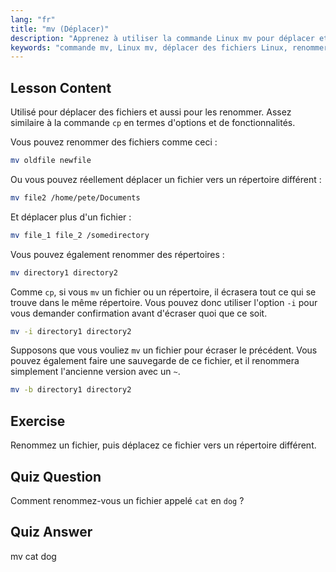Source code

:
 ```yaml
---
lang: "fr"
title: "mv (Déplacer)"
description: "Apprenez à utiliser la commande Linux mv pour déplacer et renommer des fichiers/répertoires. Comprenez ses options et prévenez les écrasements. Commencez votre parcours Linux !"
keywords: "commande mv, Linux mv, déplacer des fichiers Linux, renommer des fichiers Linux, tutoriel Linux, débutant, guide Linux"
---
```


## Lesson Content

Utilisé pour déplacer des fichiers et aussi pour les renommer. Assez similaire à la commande `cp` en termes d'options et de fonctionnalités.

Vous pouvez renommer des fichiers comme ceci :

```bash
mv oldfile newfile
```

Ou vous pouvez réellement déplacer un fichier vers un répertoire différent :

```bash
mv file2 /home/pete/Documents
```

Et déplacer plus d'un fichier :

```bash
mv file_1 file_2 /somedirectory
```

Vous pouvez également renommer des répertoires :

```bash
mv directory1 directory2
```

Comme `cp`, si vous `mv` un fichier ou un répertoire, il écrasera tout ce qui se trouve dans le même répertoire. Vous pouvez donc utiliser l'option `-i` pour vous demander confirmation avant d'écraser quoi que ce soit.

```bash
mv -i directory1 directory2
```

Supposons que vous vouliez `mv` un fichier pour écraser le précédent. Vous pouvez également faire une sauvegarde de ce fichier, et il renommera simplement l'ancienne version avec un `~`.

```bash
mv -b directory1 directory2
```

## Exercise

Renommez un fichier, puis déplacez ce fichier vers un répertoire différent.

## Quiz Question

Comment renommez-vous un fichier appelé `cat` en `dog` ?

## Quiz Answer

mv cat dog
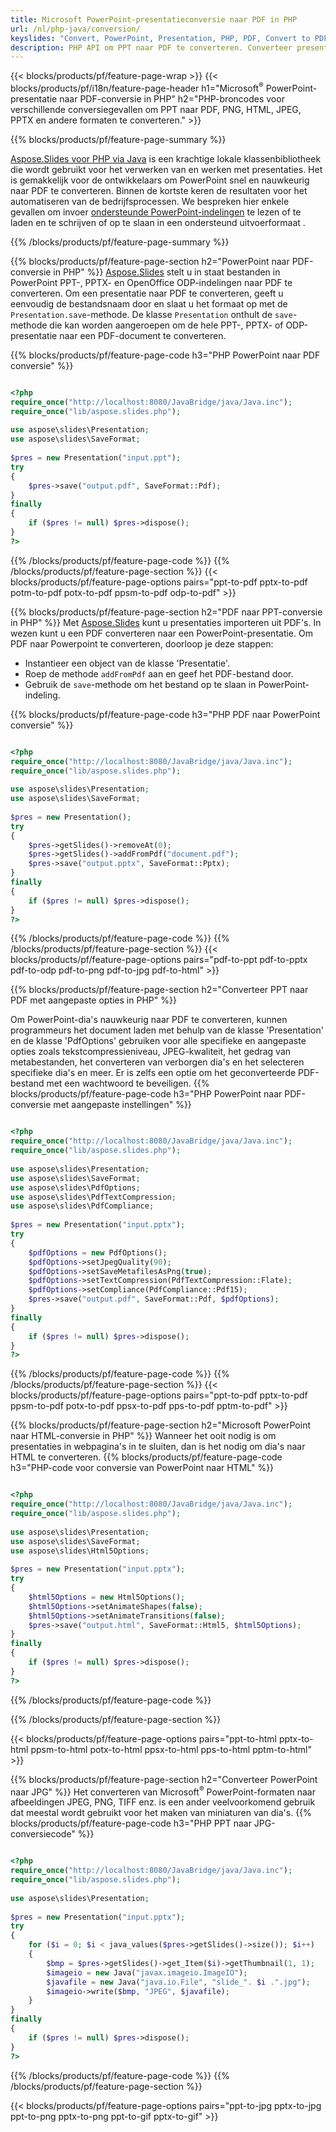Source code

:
 ```yaml
---
title: Microsoft PowerPoint-presentatieconversie naar PDF in PHP
url: /nl/php-java/conversion/
keyslides: "Convert, PowerPoint, Presentation, PHP, PDF, Convert to PDF, PPT to PDF"
description: PHP API om PPT naar PDF te converteren. Converteer presentaties naar JPG, PNG en andere formaten in PHP.
---
```


{{< blocks/products/pf/feature-page-wrap >}}
{{< blocks/products/pf/i18n/feature-page-header h1="Microsoft<sup>®</sup> PowerPoint-presentatie naar PDF-conversie in PHP" h2="PHP-broncodes voor verschillende conversiegevallen om PPT naar PDF, PNG, HTML, JPEG, PPTX en andere formaten te converteren." >}}

{{% blocks/products/pf/feature-page-summary %}}

[Aspose.Slides voor PHP via Java](https://products.aspose.com/slides/nl/php-java/) is een krachtige lokale klassenbibliotheek die wordt gebruikt voor het verwerken van en werken met presentaties. Het is gemakkelijk voor de ontwikkelaars om PowerPoint snel en nauwkeurig naar PDF te converteren. Binnen de kortste keren de resultaten voor het automatiseren van de bedrijfsprocessen. We bespreken hier enkele gevallen om invoer [ondersteunde PowerPoint-indelingen](https://docs.aspose.com/slides/php-java/supported-file-formats/) te lezen of te laden en te schrijven of op te slaan in een ondersteund uitvoerformaat . 

{{% /blocks/products/pf/feature-page-summary  %}}

{{% blocks/products/pf/feature-page-section  h2="PowerPoint naar PDF-conversie in PHP" %}}
[Aspose.Slides](https://products.aspose.com/slides/nl/php-java/) stelt u in staat bestanden in PowerPoint PPT-, PPTX- en OpenOffice ODP-indelingen naar PDF te converteren. Om een ​​presentatie naar PDF te converteren, geeft u eenvoudig de bestandsnaam door en slaat u het formaat op met de `Presentation.save`-methode. De klasse `Presentation` onthult de `save`-methode die kan worden aangeroepen om de hele PPT-, PPTX- of ODP-presentatie naar een PDF-document te converteren.

{{% blocks/products/pf/feature-page-code h3="PHP PowerPoint naar PDF conversie" %}}

```php

<?php
require_once("http://localhost:8080/JavaBridge/java/Java.inc");
require_once("lib/aspose.slides.php");
 
use aspose\slides\Presentation;
use aspose\slides\SaveFormat;
 
$pres = new Presentation("input.ppt");
try
{
    $pres->save("output.pdf", SaveFormat::Pdf); 
}
finally
{
    if ($pres != null) $pres->dispose();
}
?>
```
{{% /blocks/products/pf/feature-page-code  %}}
{{% /blocks/products/pf/feature-page-section %}}
{{< blocks/products/pf/feature-page-options pairs="ppt-to-pdf pptx-to-pdf potm-to-pdf potx-to-pdf ppsm-to-pdf odp-to-pdf" >}}

{{% blocks/products/pf/feature-page-section  h2="PDF naar PPT-conversie in PHP" %}}
Met [Aspose.Slides](https://products.aspose.com/slides/nl/php-java/) kunt u presentaties importeren uit PDF's. In wezen kunt u een PDF converteren naar een PowerPoint-presentatie. Om PDF naar Powerpoint te converteren, doorloop je deze stappen:
- Instantieer een object van de klasse 'Presentatie'.
- Roep de methode `addFromPdf` aan en geef het PDF-bestand door.
- Gebruik de `save`-methode om het bestand op te slaan in PowerPoint-indeling.

{{% blocks/products/pf/feature-page-code h3="PHP PDF naar PowerPoint conversie" %}}

```php

<?php
require_once("http://localhost:8080/JavaBridge/java/Java.inc");
require_once("lib/aspose.slides.php");
 
use aspose\slides\Presentation;
use aspose\slides\SaveFormat;
 
$pres = new Presentation();
try
{
    $pres->getSlides()->removeAt(0);
    $pres->getSlides()->addFromPdf("document.pdf");
    $pres->save("output.pptx", SaveFormat::Pptx); 
}
finally
{
    if ($pres != null) $pres->dispose();
}
?>
```
{{% /blocks/products/pf/feature-page-code  %}}
{{% /blocks/products/pf/feature-page-section %}}
{{< blocks/products/pf/feature-page-options pairs="pdf-to-ppt pdf-to-pptx pdf-to-odp pdf-to-png pdf-to-jpg pdf-to-html" >}}


{{% blocks/products/pf/feature-page-section  h2="Converteer PPT naar PDF met aangepaste opties in PHP" %}}

Om PowerPoint-dia's nauwkeurig naar PDF te converteren, kunnen programmeurs het document laden met behulp van de klasse 'Presentation' en de klasse 'PdfOptions' gebruiken voor alle specifieke en aangepaste opties zoals tekstcompressieniveau, JPEG-kwaliteit, het gedrag van metabestanden, het converteren van verborgen dia's en het selecteren specifieke dia's en meer. Er is zelfs een optie om het geconverteerde PDF-bestand met een wachtwoord te beveiligen.
{{% blocks/products/pf/feature-page-code h3="PHP PowerPoint naar PDF-conversie met aangepaste instellingen" %}}

```php

<?php
require_once("http://localhost:8080/JavaBridge/java/Java.inc");
require_once("lib/aspose.slides.php");
 
use aspose\slides\Presentation;
use aspose\slides\SaveFormat;
use aspose\slides\PdfOptions;
use aspose\slides\PdfTextCompression;
use aspose\slides\PdfCompliance;
 
$pres = new Presentation("input.pptx");
try
{
    $pdfOptions = new PdfOptions();
    $pdfOptions->setJpegQuality(90);
    $pdfOptions->setSaveMetafilesAsPng(true);
    $pdfOptions->setTextCompression(PdfTextCompression::Flate);
    $pdfOptions->setCompliance(PdfCompliance::Pdf15);
    $pres->save("output.pdf", SaveFormat::Pdf, $pdfOptions);
}
finally
{
    if ($pres != null) $pres->dispose();
}
?>
```
{{% /blocks/products/pf/feature-page-code  %}}
{{% /blocks/products/pf/feature-page-section %}}
{{< blocks/products/pf/feature-page-options pairs="ppt-to-pdf pptx-to-pdf ppsm-to-pdf potx-to-pdf ppsx-to-pdf pps-to-pdf pptm-to-pdf" >}}


{{% blocks/products/pf/feature-page-section  h2="Microsoft PowerPoint naar HTML-conversie in PHP" %}}
Wanneer het ooit nodig is om presentaties in webpagina's in te sluiten, dan is het nodig om dia's naar HTML te converteren. 
{{% blocks/products/pf/feature-page-code h3="PHP-code voor conversie van PowerPoint naar HTML" %}}

```php

<?php
require_once("http://localhost:8080/JavaBridge/java/Java.inc");
require_once("lib/aspose.slides.php");
 
use aspose\slides\Presentation;
use aspose\slides\SaveFormat;
use aspose\slides\Html5Options;
 
$pres = new Presentation("input.pptx");
try
{
    $html5Options = new Html5Options();
    $html5Options->setAnimateShapes(false);
    $html5Options->setAnimateTransitions(false);
    $pres->save("output.html", SaveFormat::Html5, $html5Options);
}
finally
{
    if ($pres != null) $pres->dispose();
}
?>
```
{{% /blocks/products/pf/feature-page-code %}}

{{% /blocks/products/pf/feature-page-section %}}

{{< blocks/products/pf/feature-page-options pairs="ppt-to-html pptx-to-html ppsm-to-html potx-to-html ppsx-to-html pps-to-html pptm-to-html" >}}

{{% blocks/products/pf/feature-page-section  h2="Converteer PowerPoint naar JPG" %}}
Het converteren van Microsoft<sup>®</sup> PowerPoint-formaten naar afbeeldingen JPEG, PNG, TIFF enz. is een ander veelvoorkomend gebruik dat meestal wordt gebruikt voor het maken van miniaturen van dia's. 
{{% blocks/products/pf/feature-page-code h3="PHP PPT naar JPG-conversiecode" %}}
```php

<?php
require_once("http://localhost:8080/JavaBridge/java/Java.inc");
require_once("lib/aspose.slides.php");
 
use aspose\slides\Presentation;
 
$pres = new Presentation("input.pptx");
try
{
    for ($i = 0; $i < java_values($pres->getSlides()->size()); $i++)
    {
        $bmp = $pres->getSlides()->get_Item($i)->getThumbnail(1, 1);
        $imageio = new Java("javax.imageio.ImageIO");
        $javafile = new Java("java.io.File", "slide_". $i .".jpg");
        $imageio->write($bmp, "JPEG", $javafile);
    }
}
finally
{
    if ($pres != null) $pres->dispose();
}
?>  
```
{{% /blocks/products/pf/feature-page-code %}}
{{% /blocks/products/pf/feature-page-section %}}

{{< blocks/products/pf/feature-page-options pairs="ppt-to-jpg pptx-to-jpg ppt-to-png pptx-to-png ppt-to-gif pptx-to-gif" >}}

****

■ **How to complete this task**
When a line of the material holds "ppsx", count it once, and then give the final number alone.

■ **Written answer**
2